We’ve all had the experience of tuning into a station on the radio. We rock back and forth with the tuning knob until the sound is centered. Wouldn’t it be great if you could tune your choir the same way . . . by just turning the tuner knob to the left or to the right? Well, maybe after today that will be a reality!
Last TIP, I shared a simple idea called The Three Bears’ Breathing strategy aimed at ordinary tuning problems related to air support. This week I’ll begin a long term strategy aimed at training the ear and then habituating the entire breathing process.
First, the ear needs to be taught to differentiate small variations in pitch in order for the voice to reproduce fine tuning. To affect this training we need an exercise (which can be done with a choir or even one singer alone). Start by holding out your right hand in front of you, as if grasping the large tuning knob of a stereo system. Get ready! You are about to tune your choir!
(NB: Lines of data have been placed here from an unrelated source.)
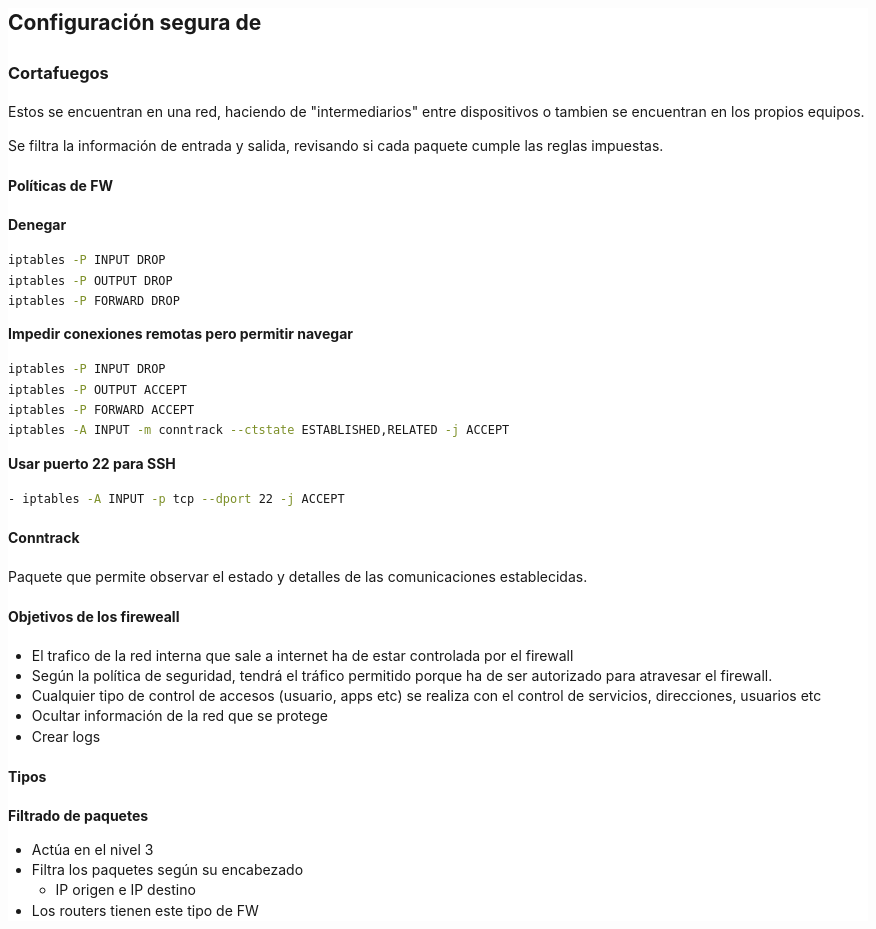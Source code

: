 ## Configuración segura de 

### Cortafuegos

Estos se encuentran en una red, haciendo de "intermediarios" entre dispositivos o tambien se encuentran en los propios equipos.

Se filtra la información de entrada y salida, revisando si cada paquete cumple las reglas impuestas.


#### Políticas de FW

**Denegar**

```bash
iptables -P INPUT DROP
iptables -P OUTPUT DROP
iptables -P FORWARD DROP
```

**Impedir conexiones remotas pero permitir navegar**

```bash
iptables -P INPUT DROP 
iptables -P OUTPUT ACCEPT 
iptables -P FORWARD ACCEPT 
iptables -A INPUT -m conntrack --ctstate ESTABLISHED,RELATED -j ACCEPT
```

**Usar puerto 22 para SSH**
```bash
- iptables -A INPUT -p tcp --dport 22 -j ACCEPT
```

#### Conntrack

Paquete que permite observar el estado y detalles de las comunicaciones establecidas.

#### Objetivos de los fireweall

- El trafico de la red interna que sale a internet ha de estar controlada por el firewall
- Según la política de seguridad, tendrá el tráfico permitido porque ha de ser autorizado para atravesar el firewall.
- Cualquier tipo de control de accesos (usuario, apps etc) se realiza con el control de servicios, direcciones, usuarios etc
- Ocultar información de la red que se protege
- Crear logs

#### Tipos

**Filtrado de paquetes**
- Actúa en el nivel 3
- Filtra los paquetes según su encabezado
	- IP origen e IP destino
- Los routers tienen este tipo de FW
While holding this imaginary tuner in your hand, sing a mid-range pitch using Ah and rotate the knob to the right. As your rotate your hand, modulate the pitch upward very slowly and deliberately . . . until you’ve increased the pitch by a half step and then on to a full step.
Go back to your starting point and ask the choir to join you in the experiment. As you rotate your hand clockwise, get the choir to raise their pitch very slowly and deliberately . . . until you’ve increased the pitch by a half step, and on to a full step.
Then have some fun. Choose a new pitch and ask the choir to follow the direction of your ‘tuning knob’ as to how far to ‘bend the pitch’ up or down. Vary the pitch predictably at first. Then vary the speed of the variation . . . and then the range of the modulation.
In a very few minutes you should have your choir singing microtones without thinking about it. And best . . . you will have taught them how to respond to a simple hand signal designed to adjust their tuning subtly at will!
Repeat this process consistently each week until there is a capacity for listening and adjusting at the slightest movement of your hand.
The end aim of this regimen is to bring about tuning on-the-fly, as it were. Now when your singers see that gesture during a song, they’ll know that they’re singing sharp or singing flat . . . and what to do about it.
If you try this experiment . . . let me know how it turns out for you. I’d love to hear feedback from anyone out there that is able to make a difference in their choir’s tuning by using the Tuner Experiment!